Encostada ao vidro da janela olhava, uma após outra, as paisagens que se sucediam. Lá ao longe pequenos aglomerados de pessoas trabalhavam a terra e mais ao lado os cães estavam agitados. Por um instante, um relampejo apenas, deixou-se estar ali com a cabeça encostada ao vidro e vislumbrou-se nos campos a correr por entre o trigo, a voar ao pé das cegonhas que agora passavam.
Trazia um vestido rodado, com florzinhas vermelhas, no cabelo um laço, branco, e corria e voava com um coração que acompanhava cada um dos meus movimentos descompassadamente, como se quisesse, também ele, saltar de si e correr, e dançar e refastelar-se por entre as margaridas que se sucediam ao trigo. Respirava um ar mágico, quase irreal. Sentia dentro de si um misto de promessa e desejo, de esperança e plenitude.
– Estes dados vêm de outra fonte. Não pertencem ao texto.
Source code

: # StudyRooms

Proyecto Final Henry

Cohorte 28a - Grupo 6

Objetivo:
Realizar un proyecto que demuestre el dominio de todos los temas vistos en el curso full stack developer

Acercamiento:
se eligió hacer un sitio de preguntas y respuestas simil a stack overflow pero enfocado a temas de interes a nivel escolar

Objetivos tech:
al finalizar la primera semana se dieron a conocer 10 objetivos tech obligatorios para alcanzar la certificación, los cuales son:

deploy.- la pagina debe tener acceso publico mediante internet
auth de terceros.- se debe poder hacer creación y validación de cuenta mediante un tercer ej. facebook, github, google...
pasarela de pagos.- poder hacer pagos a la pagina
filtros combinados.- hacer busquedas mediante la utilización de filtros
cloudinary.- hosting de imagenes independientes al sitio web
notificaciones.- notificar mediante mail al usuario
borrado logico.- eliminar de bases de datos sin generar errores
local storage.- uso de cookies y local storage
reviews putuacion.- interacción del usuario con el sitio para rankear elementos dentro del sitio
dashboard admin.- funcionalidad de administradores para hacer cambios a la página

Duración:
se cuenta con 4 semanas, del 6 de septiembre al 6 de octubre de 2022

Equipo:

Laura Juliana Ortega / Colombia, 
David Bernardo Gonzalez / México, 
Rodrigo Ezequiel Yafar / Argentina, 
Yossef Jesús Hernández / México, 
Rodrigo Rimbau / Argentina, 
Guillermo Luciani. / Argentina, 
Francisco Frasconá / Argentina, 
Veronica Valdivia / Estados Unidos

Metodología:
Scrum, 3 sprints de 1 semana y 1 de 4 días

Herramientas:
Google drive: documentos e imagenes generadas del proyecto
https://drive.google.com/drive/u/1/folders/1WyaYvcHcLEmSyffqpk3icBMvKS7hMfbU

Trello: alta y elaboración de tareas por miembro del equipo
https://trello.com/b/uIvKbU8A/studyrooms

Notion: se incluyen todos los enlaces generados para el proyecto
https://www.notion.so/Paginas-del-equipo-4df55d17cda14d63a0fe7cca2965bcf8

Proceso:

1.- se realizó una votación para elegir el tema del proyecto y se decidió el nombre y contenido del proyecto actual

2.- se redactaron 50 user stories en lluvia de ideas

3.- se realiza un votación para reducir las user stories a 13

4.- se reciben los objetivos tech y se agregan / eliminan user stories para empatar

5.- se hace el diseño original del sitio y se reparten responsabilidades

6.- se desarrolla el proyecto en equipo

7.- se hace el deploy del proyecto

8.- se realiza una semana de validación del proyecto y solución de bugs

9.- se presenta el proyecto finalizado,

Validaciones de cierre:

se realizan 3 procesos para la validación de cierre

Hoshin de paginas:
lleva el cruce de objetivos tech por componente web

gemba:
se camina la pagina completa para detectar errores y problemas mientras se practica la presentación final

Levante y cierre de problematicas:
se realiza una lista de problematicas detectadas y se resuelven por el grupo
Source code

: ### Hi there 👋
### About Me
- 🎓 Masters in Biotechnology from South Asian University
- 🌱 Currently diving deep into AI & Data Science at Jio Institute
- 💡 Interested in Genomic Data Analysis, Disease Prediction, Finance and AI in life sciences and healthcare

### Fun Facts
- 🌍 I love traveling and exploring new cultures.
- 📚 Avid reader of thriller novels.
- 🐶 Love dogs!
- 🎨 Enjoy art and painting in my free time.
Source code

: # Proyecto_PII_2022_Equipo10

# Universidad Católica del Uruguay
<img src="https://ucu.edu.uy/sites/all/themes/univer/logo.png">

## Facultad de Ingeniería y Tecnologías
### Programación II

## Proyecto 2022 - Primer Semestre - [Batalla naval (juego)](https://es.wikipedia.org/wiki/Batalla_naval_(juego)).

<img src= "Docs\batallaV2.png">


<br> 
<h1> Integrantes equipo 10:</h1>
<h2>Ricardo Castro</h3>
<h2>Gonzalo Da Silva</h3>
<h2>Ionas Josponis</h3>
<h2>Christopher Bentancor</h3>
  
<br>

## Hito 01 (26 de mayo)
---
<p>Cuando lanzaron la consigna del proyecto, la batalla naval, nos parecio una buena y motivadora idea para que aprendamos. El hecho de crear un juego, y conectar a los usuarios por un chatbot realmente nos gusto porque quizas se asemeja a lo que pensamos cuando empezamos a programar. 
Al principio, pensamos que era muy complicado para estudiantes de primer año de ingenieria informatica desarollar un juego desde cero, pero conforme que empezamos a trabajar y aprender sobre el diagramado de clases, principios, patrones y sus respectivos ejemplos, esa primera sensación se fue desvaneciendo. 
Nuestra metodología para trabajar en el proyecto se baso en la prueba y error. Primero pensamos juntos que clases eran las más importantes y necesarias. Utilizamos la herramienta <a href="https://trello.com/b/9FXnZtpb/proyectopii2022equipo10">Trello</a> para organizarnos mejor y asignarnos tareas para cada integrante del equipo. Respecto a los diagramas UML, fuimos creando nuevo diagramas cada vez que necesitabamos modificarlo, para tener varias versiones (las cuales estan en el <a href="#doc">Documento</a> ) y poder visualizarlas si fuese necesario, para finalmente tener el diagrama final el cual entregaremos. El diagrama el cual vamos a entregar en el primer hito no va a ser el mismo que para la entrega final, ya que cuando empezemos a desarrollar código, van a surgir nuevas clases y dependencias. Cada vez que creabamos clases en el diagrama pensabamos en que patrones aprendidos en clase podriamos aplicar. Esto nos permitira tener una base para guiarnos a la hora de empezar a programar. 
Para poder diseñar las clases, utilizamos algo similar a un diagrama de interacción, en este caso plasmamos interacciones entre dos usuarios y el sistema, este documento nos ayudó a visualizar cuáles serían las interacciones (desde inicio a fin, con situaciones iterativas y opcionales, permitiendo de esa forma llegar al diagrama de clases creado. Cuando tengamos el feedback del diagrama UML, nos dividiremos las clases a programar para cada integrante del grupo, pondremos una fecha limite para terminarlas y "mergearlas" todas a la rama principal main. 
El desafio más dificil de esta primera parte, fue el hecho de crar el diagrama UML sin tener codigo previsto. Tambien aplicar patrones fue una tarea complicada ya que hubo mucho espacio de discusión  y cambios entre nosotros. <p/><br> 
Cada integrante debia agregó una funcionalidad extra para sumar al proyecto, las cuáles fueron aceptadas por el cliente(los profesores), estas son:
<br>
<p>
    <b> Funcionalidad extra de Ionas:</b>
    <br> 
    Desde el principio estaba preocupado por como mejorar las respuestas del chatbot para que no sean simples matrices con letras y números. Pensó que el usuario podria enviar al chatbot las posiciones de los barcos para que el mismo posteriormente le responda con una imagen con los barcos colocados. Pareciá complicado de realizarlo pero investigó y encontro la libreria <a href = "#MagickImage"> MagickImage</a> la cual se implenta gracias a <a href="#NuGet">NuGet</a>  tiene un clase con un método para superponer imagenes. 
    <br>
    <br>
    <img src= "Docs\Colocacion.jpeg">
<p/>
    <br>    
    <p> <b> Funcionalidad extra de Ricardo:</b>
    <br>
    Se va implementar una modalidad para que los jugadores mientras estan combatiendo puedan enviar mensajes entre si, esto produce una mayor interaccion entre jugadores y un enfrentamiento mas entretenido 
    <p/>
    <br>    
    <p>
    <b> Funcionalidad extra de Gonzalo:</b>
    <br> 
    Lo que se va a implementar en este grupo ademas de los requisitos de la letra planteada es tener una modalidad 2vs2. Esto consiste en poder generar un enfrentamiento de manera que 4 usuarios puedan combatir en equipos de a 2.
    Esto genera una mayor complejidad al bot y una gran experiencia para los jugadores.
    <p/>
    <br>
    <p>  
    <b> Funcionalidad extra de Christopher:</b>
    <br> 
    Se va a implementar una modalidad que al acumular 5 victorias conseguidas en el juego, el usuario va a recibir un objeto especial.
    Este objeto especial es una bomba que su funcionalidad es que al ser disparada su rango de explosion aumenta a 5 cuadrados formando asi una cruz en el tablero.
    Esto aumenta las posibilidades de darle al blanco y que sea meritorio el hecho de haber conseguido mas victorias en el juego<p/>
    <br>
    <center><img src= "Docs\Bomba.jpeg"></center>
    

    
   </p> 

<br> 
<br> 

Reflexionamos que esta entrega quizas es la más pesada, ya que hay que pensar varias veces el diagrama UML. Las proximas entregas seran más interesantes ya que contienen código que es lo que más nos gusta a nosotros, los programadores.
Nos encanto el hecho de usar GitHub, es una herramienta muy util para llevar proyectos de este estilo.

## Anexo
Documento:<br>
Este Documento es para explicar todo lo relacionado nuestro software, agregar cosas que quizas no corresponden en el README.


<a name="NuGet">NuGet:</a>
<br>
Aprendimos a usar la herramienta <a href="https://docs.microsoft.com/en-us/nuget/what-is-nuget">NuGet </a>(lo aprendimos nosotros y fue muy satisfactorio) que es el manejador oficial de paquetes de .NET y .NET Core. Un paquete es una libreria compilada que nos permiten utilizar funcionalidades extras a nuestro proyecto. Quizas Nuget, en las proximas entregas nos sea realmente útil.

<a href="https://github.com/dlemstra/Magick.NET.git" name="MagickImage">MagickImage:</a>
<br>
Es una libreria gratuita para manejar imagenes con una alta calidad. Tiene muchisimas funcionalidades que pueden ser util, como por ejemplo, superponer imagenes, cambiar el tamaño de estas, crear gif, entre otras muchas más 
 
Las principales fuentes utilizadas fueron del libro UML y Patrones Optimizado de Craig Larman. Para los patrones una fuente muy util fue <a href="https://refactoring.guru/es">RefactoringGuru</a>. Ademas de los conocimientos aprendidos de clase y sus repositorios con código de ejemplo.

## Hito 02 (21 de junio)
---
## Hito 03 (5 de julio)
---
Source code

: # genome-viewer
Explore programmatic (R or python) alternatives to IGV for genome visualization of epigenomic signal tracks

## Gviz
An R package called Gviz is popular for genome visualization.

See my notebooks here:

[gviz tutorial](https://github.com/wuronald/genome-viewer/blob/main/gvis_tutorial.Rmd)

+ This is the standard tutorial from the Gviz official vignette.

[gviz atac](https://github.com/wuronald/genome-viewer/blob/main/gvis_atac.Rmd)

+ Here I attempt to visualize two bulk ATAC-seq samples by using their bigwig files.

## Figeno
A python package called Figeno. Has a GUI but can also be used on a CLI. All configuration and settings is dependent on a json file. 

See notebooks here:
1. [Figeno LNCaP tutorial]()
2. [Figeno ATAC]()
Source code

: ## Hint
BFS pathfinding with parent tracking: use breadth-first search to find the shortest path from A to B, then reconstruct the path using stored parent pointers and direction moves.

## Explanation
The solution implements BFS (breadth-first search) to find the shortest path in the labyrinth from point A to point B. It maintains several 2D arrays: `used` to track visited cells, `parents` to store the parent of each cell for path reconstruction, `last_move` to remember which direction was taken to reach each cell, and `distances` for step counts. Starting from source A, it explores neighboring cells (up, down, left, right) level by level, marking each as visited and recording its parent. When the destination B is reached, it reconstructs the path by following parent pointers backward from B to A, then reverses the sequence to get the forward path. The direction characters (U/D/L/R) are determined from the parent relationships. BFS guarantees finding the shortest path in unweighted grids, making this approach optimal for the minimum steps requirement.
Misturado a tudo isso descobria uma força que desconhecia e que a fazia sentir como se fosse uma deusa antiga lutando por uma causa impossível. Como precisava, dessa força: pensou. Era esse combustível que precisava para que o dia não fosse apenas um dia, para que cada instante tivesse o significado de uma vida, por tão completo ser.
Respirou fundo e ouviu dentro de si um apelo de continuidade, de voracidade, de estremecimento que a obrigou a sentar-se melhor e afastar-se da janela. Era tudo tão intenso que se sentia atordoada.
Percebeu que a intensidade não estava ligada apenas a uma pessoa em quem pensava desalmadamente, nem ao trabalho, ou às pessoas que tão significavam para ela.
A intensidade que sentia, essa força que a fazia mover estava tão casada com a vida que quase se podia dizer que havia entre elas uma aliança inquebrável.
O comboio parou, tirou o laço e alisou o vestido. Teve a certeza: era paixão o que a movia.